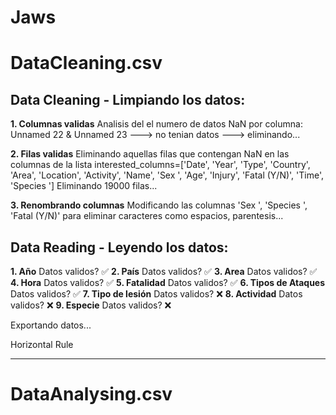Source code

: # Jaws

# DataCleaning.csv

## Data Cleaning - Limpiando los datos: 
**1. Columnas validas**
Analisis del el numero de datos NaN por columna:  
Unnamed 22 & Unnamed 23 ---> no tenian datos ---> eliminando...  

**2. Filas validas**
Eliminando aquellas filas que contengan NaN en las columnas de la lista interested_columns=['Date', 'Year', 'Type', 'Country', 'Area', 'Location', 'Activity', 'Name', 'Sex ', 'Age', 'Injury', 'Fatal (Y/N)', 'Time', 'Species ']
Eliminando 19000 filas...  

**3. Renombrando columnas**
Modificando las columnas 'Sex ', 'Species ', 'Fatal (Y/N)' para eliminar caracteres como espacios, parentesis... 

## Data Reading - Leyendo los datos:
**1. Año**
Datos validos?  ✅
**2. País**
Datos validos?  ✅
**3. Area**
Datos validos?  ✅
**4. Hora**
Datos validos?  ✅
**5. Fatalidad**
Datos validos?  ✅
**6. Tipos de Ataques**
Datos validos?  ✅
**7. Tipo de lesión**
Datos validos?  ❌
**8. Actividad**
Datos validos?  ❌
**9. Especie**
Datos validos?  ❌

Exportando datos...

Horizontal Rule

---
# DataAnalysing.csv

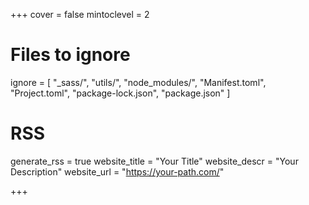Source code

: <!--
Add here global page variables to use throughout your website.
-->

+++
cover = false
mintoclevel = 2

# Files to ignore

ignore = [
"_sass/",
"utils/",
"node_modules/",
"Manifest.toml",
"Project.toml",
"package-lock.json",
"package.json"
]

# RSS

generate_rss = true
website_title = "Your Title"
website_descr = "Your Description"
website_url = "https://your-path.com/"

+++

***

Omit the pictures; print the records above exactly.

→ The answer:
Source code

: # Jaws

# DataCleaning.csv

## Data Cleaning - Limpiando los datos: 
**1. Columnas validas**
Analisis del el numero de datos NaN por columna:  
Unnamed 22 & Unnamed 23 ---> no tenian datos ---> eliminando...  

**2. Filas validas**
Eliminando aquellas filas que contengan NaN en las columnas de la lista interested_columns=['Date', 'Year', 'Type', 'Country', 'Area', 'Location', 'Activity', 'Name', 'Sex ', 'Age', 'Injury', 'Fatal (Y/N)', 'Time', 'Species ']
Eliminando 19000 filas...  

**3. Renombrando columnas**
Modificando las columnas 'Sex ', 'Species ', 'Fatal (Y/N)' para eliminar caracteres como espacios, parentesis... 

## Data Reading - Leyendo los datos:
**1. Año**
Datos validos?  ✅
**2. País**
Datos validos?  ✅
**3. Area**
Datos validos?  ✅
**4. Hora**
Datos validos?  ✅
**5. Fatalidad**
Datos validos?  ✅
**6. Tipos de Ataques**
Datos validos?  ✅
**7. Tipo de lesión**
Datos validos?  ❌
**8. Actividad**
Datos validos?  ❌
**9. Especie**
Datos validos?  ❌

Exportando datos...

Horizontal Rule

---
# DataAnalysing.csv

Source code

: <!--
Add here global page variables to use throughout your website.
-->

+++
cover = false
mintoclevel = 2

# Files to ignore

ignore = [
"_sass/",
"utils/",
"node_modules/",
"Manifest.toml",
"Project.toml",
"package-lock.json",
"package.json"
]

# RSS

generate_rss = true
website_title = "Your Title"
website_descr = "Your Description"
website_url = "https://your-path.com/"

+++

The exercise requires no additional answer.